Many of us are lifelong prosecutors who have spent years in the trenches trying to do the best we can to keep Alaskans safe and seek justice. We work hard to try and get dangerous offenders off the street, get treatment for those who need it, and achieve the best outcome to protect the community. The current criminal laws tie our hands and keep us from achieving these important goals.

We thought it was important to speak out as those who prosecute crime. We know we, as a society, cannot control all the factors that cause crime. But, through our laws, we can control the range of outcomes and incentives available to cut down on the number of individuals that are re-offending. Right now, the law is not working.

Drug offenses are a good example. Substance abuse and drug addiction are at the core of much more than just drug offenses. We have to have the tools to deal with drug crimes comprehensively and nimbly, depending on the circumstances and the risk factors. Right now, there is effectively zero jail time for drug possession, which means there is zero incentive for an addict to try and get clean. This has to change.
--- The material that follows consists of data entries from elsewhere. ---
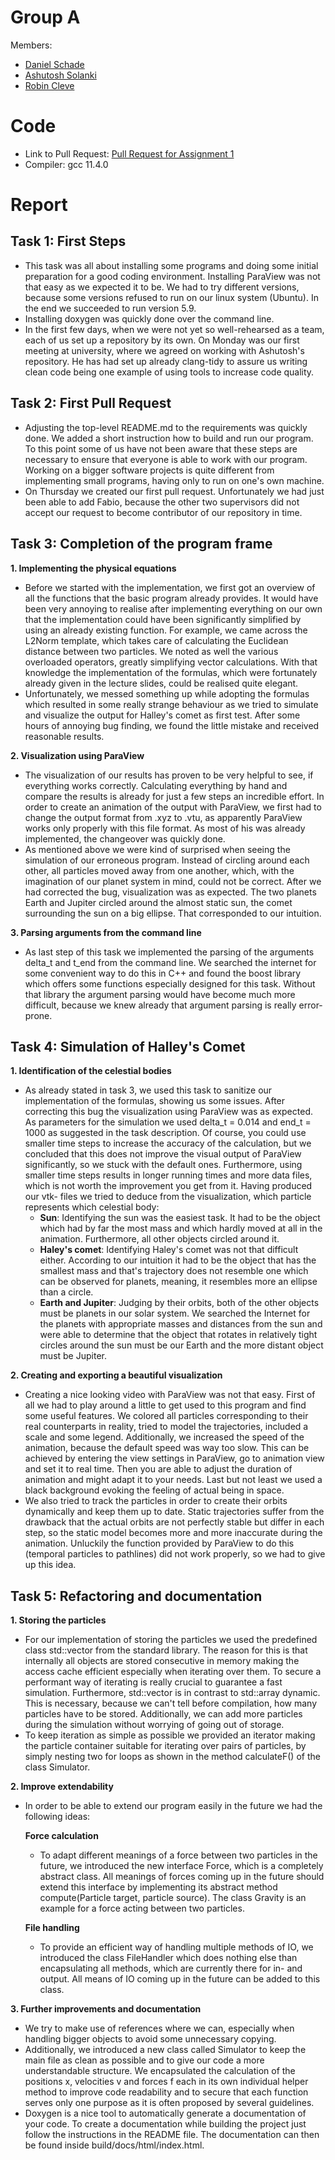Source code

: # Group A #
Members:
- [Daniel Schade](https://github.com/D4ni3lSch4d3)
- [Ashutosh Solanki](https://github.com/AshIsAtWork)
- [Robin Cleve](https://github.com/cleveee)

# Code #
* Link to Pull Request: [Pull Request for Assignment 1](https://github.com/AshIsAtWork/MolSim/pull/2)
* Compiler: gcc 11.4.0

# Report #

## Task 1: First Steps ##

* This task was all about installing some programs and doing some initial preparation for a good coding environment. 
  Installing ParaView was not that easy as we expected it to be. We had to try different versions, because some versions refused to run on our linux system (Ubuntu). In the end we succeeded to run version 5.9.
* Installing doxygen was quickly done over the command line. 
* In the first few days, when we were not yet so well-rehearsed as a team, each of us set up a repository by its own. On Monday was our first meeting at university, where we agreed on working with Ashutosh's repository. He has had set up already clang-tidy to assure us writing clean code being one example of using tools to increase code quality.  

## Task 2: First Pull Request ##

* Adjusting the top-level README.md to the requirements was quickly done. We added a short instruction how to build and run our program. To this point some of us have not been aware that these steps are necessary to ensure that everyone is able to work with our program. Working on a bigger software projects is quite different from implementing small programs, having only to run on one's own machine. 
* On Thursday we created our first pull request. Unfortunately we had just been able to add Fabio, because the other two supervisors did not accept our request to become contributor of our repository in time. 

## Task 3: Completion of the program frame ##

**1. Implementing the physical equations**
* Before we started with the implementation, we first got an overview of all the functions that the basic program already provides. It would have been very annoying to realise after implementing everything on our own that the implementation could have been significantly simplified by using an already existing function. For example, we came across the L2Norm template, which takes care of calculating the Euclidean distance between two particles. We noted as well the various overloaded operators, greatly simplifying vector calculations. With that knowledge the implementation of the formulas, which were fortunately already given in the lecture slides, could be realised quite elegant. 
* Unfortunately, we messed something up while adopting the formulas which resulted in some really strange behaviour as we tried to simulate and visualize the output for Halley's comet as first test. After some hours of annoying bug finding, we found the little mistake and received reasonable results.

**2. Visualization using ParaView**
* The visualization of our results has proven to be very helpful to see, if everything works correctly. Calculating everything by hand and compare the results is already for just a few steps an incredible effort. In order to create an animation of the output with ParaView, we first had to change the output format from .xyz to .vtu, as apparently ParaView works only properly with this file format. As most of his was already implemented, the changeover was quickly done.
* As mentioned above we were kind of surprised when seeing the simulation of our erroneous program. Instead of circling around each other, all particles moved away from one another, which, with the imagination of our planet system in mind, could not be correct. After we had corrected the bug, visualization was as expected. The two planets Earth and Jupiter circled around the almost static sun, the comet surrounding the sun on a big ellipse. That corresponded to our intuition. 

**3. Parsing arguments from the command line**
* As last step of this task we implemented the parsing of the arguments delta_t and t_end from the command line. We searched the internet for some convenient way to do this in C++ and found the boost library which offers some functions especially designed for this task. Without that library the argument parsing would have become much more difficult, because we knew already that argument parsing is really error-prone. 


## Task 4: Simulation of Halley's Comet ##
**1. Identification of the celestial bodies**
* As already stated in task 3, we used this task to sanitize our implementation of the formulas, showing us some issues. After correcting this bug the visualization using ParaView was as expected. As parameters for the simulation we used delta_t = 0.014 and end_t = 1000 as suggested in the task description. Of course, you could use smaller time steps to increase the accuracy of the calculation, but we concluded that this does not improve the visual output of ParaView significantly, so we stuck with the default ones. Furthermore, using smaller time steps results in longer running times and more data files, which is not worth the improvement you get from it. Having produced our vtk- files we tried to deduce from the visualization, which particle represents which celestial body:
  * **Sun**: Identifying the sun was the easiest task. It had to be the object which had by far the most mass and which hardly moved at all in the animation. Furthermore, all other objects circled around it. 
  * **Haley's comet**: Identifying Haley's comet was not that difficult either. According to our intuition it had to be the object that has the smallest mass and that's trajectory does not resemble one which can be observed for planets, meaning, it resembles more an ellipse than a circle.
  * **Earth and Jupiter**: Judging by their orbits, both of the other objects must be planets in our solar system. We searched the Internet for the planets with appropriate masses and distances from the sun and were able to determine that the object that rotates in relatively tight circles around the sun must be our Earth and the more distant object must be Jupiter.

**2. Creating and exporting a beautiful visualization**
* Creating a nice looking video with ParaView was not that easy. First of all we had to play around a little to get used to this program and find some useful features. We colored all particles corresponding to their real counterparts in reality, tried to model the trajectories, included a scale and some legend. Additionally, we increased the speed of the animation, because the default speed was way too slow. This can be achieved by entering the view settings in ParaView, go to animation view and set it to real time. Then you are able to adjust the duration of animation and might adapt it to your needs. Last but not least we used a black background evoking the feeling of actual being in space. 
* We also tried to track the particles in order to create their orbits dynamically and keep them up to date. Static trajectories suffer from the drawback that the actual orbits are not perfectly stable but differ in each step, so the static model becomes more and more inaccurate during the animation. Unluckily the function provided by ParaView to do this (temporal particles to pathlines) did not work properly, so we had to give up this idea. 



## Task 5: Refactoring and documentation ##
**1. Storing the particles**
* For our implementation of storing the particles we used the predefined class std::vector from the standard library. The reason for this is that internally all objects are stored consecutive in memory making the access cache efficient especially when iterating over them. To secure a performant way of iterating is really crucial to guarantee a fast simulation. Furthermore, std::vector is in contrast to std::array dynamic. This is necessary, because we can't tell before compilation, how many particles have to be stored. Additionally, we can add more particles during the simulation without worrying of going out of storage. 
* To keep iteration as simple as possible we provided an iterator making the particle container suitable for iterating over pairs of particles, by simply nesting two for loops as shown in the method calculateF() of the class Simulator.

**2. Improve extendability**
* In order to be able to extend our program easily in the future we had the following ideas:

  **Force calculation**
  * To adapt different meanings of a force between two particles in the future, we introduced the new interface Force, which is a completely abstract class. All meanings of forces coming up in the future should extend this interface by implementing its abstract method compute(Particle target, particle source). The class Gravity is an example for a force acting between two particles.
  
  **File handling**
  * To provide an efficient way of handling multiple methods of IO, we introduced the class FileHandler which does nothing else than encapsulating all methods, which are currently there for in- and output. All means of IO coming up in the future can be added to this class.

**3. Further improvements and documentation**
* We try to make use of references where we can, especially when handling bigger objects to avoid some unnecessary copying.
* Additionally, we introduced a new class called Simulator to keep the main file as clean as possible and to give our code a more understandable structure. We encapsulated the calculation of the positions x, velocities v and forces f each in its own individual helper method to improve code readability and to secure that each function serves only one purpose as it is often proposed by several guidelines. 
* Doxygen is a nice tool to automatically generate a documentation of your code. To create a documentation while building the project just follow the instructions in the README file. The documentation can then be found inside build/docs/html/index.html.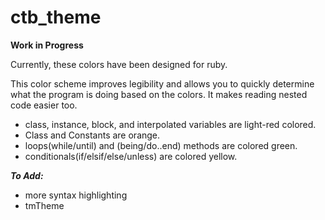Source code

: ctb_theme
=========

**Work in Progress**

Currently, these colors have been designed for ruby. 


This color scheme improves legibility and allows you to quickly determine what the program is doing based on the colors.
It makes reading nested code easier too.

- class, instance, block, and interpolated variables are light-red colored.
- Class and Constants are orange.
- loops(while/until) and (being/do..end) methods are colored green.
- conditionals(if/elsif/else/unless) are colored yellow.

***To Add:***
- more syntax highlighting
- tmTheme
This leads us to the risk assessment tool. Although it sounds good on its face, the actual implementation of the risk assessment tool has led to the release of individuals that present a significant public safety risk. What we know from experience is that there is a subset of offenders that just never learn. Judges need to have the flexibility to take all the information into account, including prior offenses, and determine what risk that offender poses to the community. And prosecutors need to have the tools to incentivize good behavior.

This is true of technical violations of conditions of probation as well. Under current law, no matter how many technical violations an offender commits, the punishment is generally three to ten days maximum. This means that an offender who commits a technical violation has free reign to commit as many more technical violations as they wish without further consequence so long as the additional violations occur before the court sanctions them for the first one. This provides no incentive to be on good behavior. 

Another item important to highlight is the current loophole in our law that allows sex offenders from other states to come to Alaska and not register as a sex offender. We have enough problems with sex offenders as it is, and we shouldn’t be incentivizing sex offenders to move to our state.

We respectfully urge the legislature to take the crime bills currently moving through the legislature seriously and amend our laws to provide the tools and discretion necessary to let prosecutors, troopers, police and judges do their jobs.